• _Task instructions_
Could you copy every entry exactly, with nothing changed?
########################################
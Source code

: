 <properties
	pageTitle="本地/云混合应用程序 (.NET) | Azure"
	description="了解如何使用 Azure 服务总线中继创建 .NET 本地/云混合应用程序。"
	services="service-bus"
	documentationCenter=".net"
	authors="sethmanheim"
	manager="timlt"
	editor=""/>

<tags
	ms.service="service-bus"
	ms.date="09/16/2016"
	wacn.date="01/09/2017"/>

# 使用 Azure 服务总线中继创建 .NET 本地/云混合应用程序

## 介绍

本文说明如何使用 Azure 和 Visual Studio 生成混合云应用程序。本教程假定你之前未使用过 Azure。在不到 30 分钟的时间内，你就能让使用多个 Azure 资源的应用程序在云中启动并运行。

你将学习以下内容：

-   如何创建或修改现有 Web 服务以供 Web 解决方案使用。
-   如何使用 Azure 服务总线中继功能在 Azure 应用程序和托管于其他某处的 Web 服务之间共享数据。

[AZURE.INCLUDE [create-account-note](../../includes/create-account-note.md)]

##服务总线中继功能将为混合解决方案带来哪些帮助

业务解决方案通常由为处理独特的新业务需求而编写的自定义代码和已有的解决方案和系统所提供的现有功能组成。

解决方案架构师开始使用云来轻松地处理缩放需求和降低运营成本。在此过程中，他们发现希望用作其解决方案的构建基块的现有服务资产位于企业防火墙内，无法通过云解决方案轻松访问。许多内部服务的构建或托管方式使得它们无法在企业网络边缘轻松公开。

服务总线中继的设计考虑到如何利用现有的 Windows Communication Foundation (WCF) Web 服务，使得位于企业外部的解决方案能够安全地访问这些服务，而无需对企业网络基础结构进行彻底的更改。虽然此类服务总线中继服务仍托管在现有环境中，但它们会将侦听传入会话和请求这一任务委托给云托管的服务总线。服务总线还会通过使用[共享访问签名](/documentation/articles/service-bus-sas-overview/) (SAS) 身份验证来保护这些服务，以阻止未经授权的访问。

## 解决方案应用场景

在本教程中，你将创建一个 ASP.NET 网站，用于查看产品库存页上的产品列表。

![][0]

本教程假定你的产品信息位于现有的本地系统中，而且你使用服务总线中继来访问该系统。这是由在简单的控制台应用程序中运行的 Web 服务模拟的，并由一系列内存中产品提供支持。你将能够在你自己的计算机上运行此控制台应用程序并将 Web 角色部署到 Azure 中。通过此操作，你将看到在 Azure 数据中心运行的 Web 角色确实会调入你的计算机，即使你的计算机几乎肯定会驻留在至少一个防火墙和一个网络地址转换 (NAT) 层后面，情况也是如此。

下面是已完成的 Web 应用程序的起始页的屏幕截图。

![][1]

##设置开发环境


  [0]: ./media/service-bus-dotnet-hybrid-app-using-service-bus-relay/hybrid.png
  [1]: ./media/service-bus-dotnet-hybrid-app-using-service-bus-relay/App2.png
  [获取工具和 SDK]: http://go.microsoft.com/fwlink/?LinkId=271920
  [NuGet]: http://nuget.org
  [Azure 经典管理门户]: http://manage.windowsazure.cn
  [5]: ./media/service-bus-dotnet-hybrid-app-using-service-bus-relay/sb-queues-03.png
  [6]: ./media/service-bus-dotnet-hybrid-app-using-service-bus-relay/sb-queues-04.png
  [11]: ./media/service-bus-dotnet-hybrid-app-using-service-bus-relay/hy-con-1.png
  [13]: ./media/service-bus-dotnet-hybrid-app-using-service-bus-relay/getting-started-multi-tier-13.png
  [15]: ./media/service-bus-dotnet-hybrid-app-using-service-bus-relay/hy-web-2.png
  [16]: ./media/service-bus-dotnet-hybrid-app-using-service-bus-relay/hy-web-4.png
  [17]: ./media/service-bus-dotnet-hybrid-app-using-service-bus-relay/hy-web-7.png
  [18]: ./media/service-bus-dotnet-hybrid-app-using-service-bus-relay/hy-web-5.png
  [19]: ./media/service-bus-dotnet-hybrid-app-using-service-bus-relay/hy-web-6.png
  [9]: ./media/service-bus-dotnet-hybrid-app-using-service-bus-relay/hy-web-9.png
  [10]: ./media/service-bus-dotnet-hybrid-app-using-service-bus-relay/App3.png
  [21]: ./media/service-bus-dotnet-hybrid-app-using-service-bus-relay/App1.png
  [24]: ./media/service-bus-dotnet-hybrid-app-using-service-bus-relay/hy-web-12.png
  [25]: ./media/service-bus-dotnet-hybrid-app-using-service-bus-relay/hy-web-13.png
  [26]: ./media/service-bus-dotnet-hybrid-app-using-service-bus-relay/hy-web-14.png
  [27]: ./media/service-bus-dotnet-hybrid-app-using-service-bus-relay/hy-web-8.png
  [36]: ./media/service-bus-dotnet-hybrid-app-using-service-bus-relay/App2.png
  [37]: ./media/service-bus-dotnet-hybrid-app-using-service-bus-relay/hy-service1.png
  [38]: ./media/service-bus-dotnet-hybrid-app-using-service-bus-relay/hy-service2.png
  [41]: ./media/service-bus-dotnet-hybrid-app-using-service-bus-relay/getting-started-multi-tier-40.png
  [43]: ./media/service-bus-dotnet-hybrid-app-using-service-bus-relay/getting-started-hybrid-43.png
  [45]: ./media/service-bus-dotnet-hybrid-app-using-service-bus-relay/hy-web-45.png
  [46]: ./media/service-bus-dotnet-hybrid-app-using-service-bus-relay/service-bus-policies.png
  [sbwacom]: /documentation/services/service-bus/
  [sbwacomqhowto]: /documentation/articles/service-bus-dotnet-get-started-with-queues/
########################################
• _Exercise solution_
Source code

: <properties
	pageTitle="本地/云混合应用程序 (.NET) | Azure"
	description="了解如何使用 Azure 服务总线中继创建 .NET 本地/云混合应用程序。"
	services="service-bus"
	documentationCenter=".net"
	authors="sethmanheim"
	manager="timlt"
	editor=""/>

<tags
	ms.service="service-bus"
	ms.date="09/16/2016"
	wacn.date="01/09/2017"/>

# 使用 Azure 服务总线中继创建 .NET 本地/云混合应用程序

## 介绍

本文说明如何使用 Azure 和 Visual Studio 生成混合云应用程序。本教程假定你之前未使用过 Azure。在不到 30 分钟的时间内，你就能让使用多个 Azure 资源的应用程序在云中启动并运行。

你将学习以下内容：

-   如何创建或修改现有 Web 服务以供 Web 解决方案使用。
-   如何使用 Azure 服务总线中继功能在 Azure 应用程序和托管于其他某处的 Web 服务之间共享数据。

[AZURE.INCLUDE [create-account-note](../../includes/create-account-note.md)]

##服务总线中继功能将为混合解决方案带来哪些帮助

业务解决方案通常由为处理独特的新业务需求而编写的自定义代码和已有的解决方案和系统所提供的现有功能组成。

解决方案架构师开始使用云来轻松地处理缩放需求和降低运营成本。在此过程中，他们发现希望用作其解决方案的构建基块的现有服务资产位于企业防火墙内，无法通过云解决方案轻松访问。许多内部服务的构建或托管方式使得它们无法在企业网络边缘轻松公开。

服务总线中继的设计考虑到如何利用现有的 Windows Communication Foundation (WCF) Web 服务，使得位于企业外部的解决方案能够安全地访问这些服务，而无需对企业网络基础结构进行彻底的更改。虽然此类服务总线中继服务仍托管在现有环境中，但它们会将侦听传入会话和请求这一任务委托给云托管的服务总线。服务总线还会通过使用[共享访问签名](/documentation/articles/service-bus-sas-overview/) (SAS) 身份验证来保护这些服务，以阻止未经授权的访问。

## 解决方案应用场景

在本教程中，你将创建一个 ASP.NET 网站，用于查看产品库存页上的产品列表。

![][0]

本教程假定你的产品信息位于现有的本地系统中，而且你使用服务总线中继来访问该系统。这是由在简单的控制台应用程序中运行的 Web 服务模拟的，并由一系列内存中产品提供支持。你将能够在你自己的计算机上运行此控制台应用程序并将 Web 角色部署到 Azure 中。通过此操作，你将看到在 Azure 数据中心运行的 Web 角色确实会调入你的计算机，即使你的计算机几乎肯定会驻留在至少一个防火墙和一个网络地址转换 (NAT) 层后面，情况也是如此。

下面是已完成的 Web 应用程序的起始页的屏幕截图。

![][1]

##设置开发环境


  [0]: ./media/service-bus-dotnet-hybrid-app-using-service-bus-relay/hybrid.png
  [1]: ./media/service-bus-dotnet-hybrid-app-using-service-bus-relay/App2.png
  [获取工具和 SDK]: http://go.microsoft.com/fwlink/?LinkId=271920
  [NuGet]: http://nuget.org
  [Azure 经典管理门户]: http://manage.windowsazure.cn
  [5]: ./media/service-bus-dotnet-hybrid-app-using-service-bus-relay/sb-queues-03.png
  [6]: ./media/service-bus-dotnet-hybrid-app-using-service-bus-relay/sb-queues-04.png
  [11]: ./media/service-bus-dotnet-hybrid-app-using-service-bus-relay/hy-con-1.png
  [13]: ./media/service-bus-dotnet-hybrid-app-using-service-bus-relay/getting-started-multi-tier-13.png
  [15]: ./media/service-bus-dotnet-hybrid-app-using-service-bus-relay/hy-web-2.png
  [16]: ./media/service-bus-dotnet-hybrid-app-using-service-bus-relay/hy-web-4.png
  [17]: ./media/service-bus-dotnet-hybrid-app-using-service-bus-relay/hy-web-7.png
  [18]: ./media/service-bus-dotnet-hybrid-app-using-service-bus-relay/hy-web-5.png
  [19]: ./media/service-bus-dotnet-hybrid-app-using-service-bus-relay/hy-web-6.png
  [9]: ./media/service-bus-dotnet-hybrid-app-using-service-bus-relay/hy-web-9.png
  [10]: ./media/service-bus-dotnet-hybrid-app-using-service-bus-relay/App3.png
  [21]: ./media/service-bus-dotnet-hybrid-app-using-service-bus-relay/App1.png
  [24]: ./media/service-bus-dotnet-hybrid-app-using-service-bus-relay/hy-web-12.png
  [25]: ./media/service-bus-dotnet-hybrid-app-using-service-bus-relay/hy-web-13.png
  [26]: ./media/service-bus-dotnet-hybrid-app-using-service-bus-relay/hy-web-14.png
  [27]: ./media/service-bus-dotnet-hybrid-app-using-service-bus-relay/hy-web-8.png
  [36]: ./media/service-bus-dotnet-hybrid-app-using-service-bus-relay/App2.png
  [37]: ./media/service-bus-dotnet-hybrid-app-using-service-bus-relay/hy-service1.png
  [38]: ./media/service-bus-dotnet-hybrid-app-using-service-bus-relay/hy-service2.png
  [41]: ./media/service-bus-dotnet-hybrid-app-using-service-bus-relay/getting-started-multi-tier-40.png
  [43]: ./media/service-bus-dotnet-hybrid-app-using-service-bus-relay/getting-started-hybrid-43.png
  [45]: ./media/service-bus-dotnet-hybrid-app-using-service-bus-relay/hy-web-45.png
  [46]: ./media/service-bus-dotnet-hybrid-app-using-service-bus-relay/service-bus-policies.png
  [sbwacom]: /documentation/services/service-bus/
  [sbwacomqhowto]: /documentation/articles/service-bus-dotnet-get-started-with-queues/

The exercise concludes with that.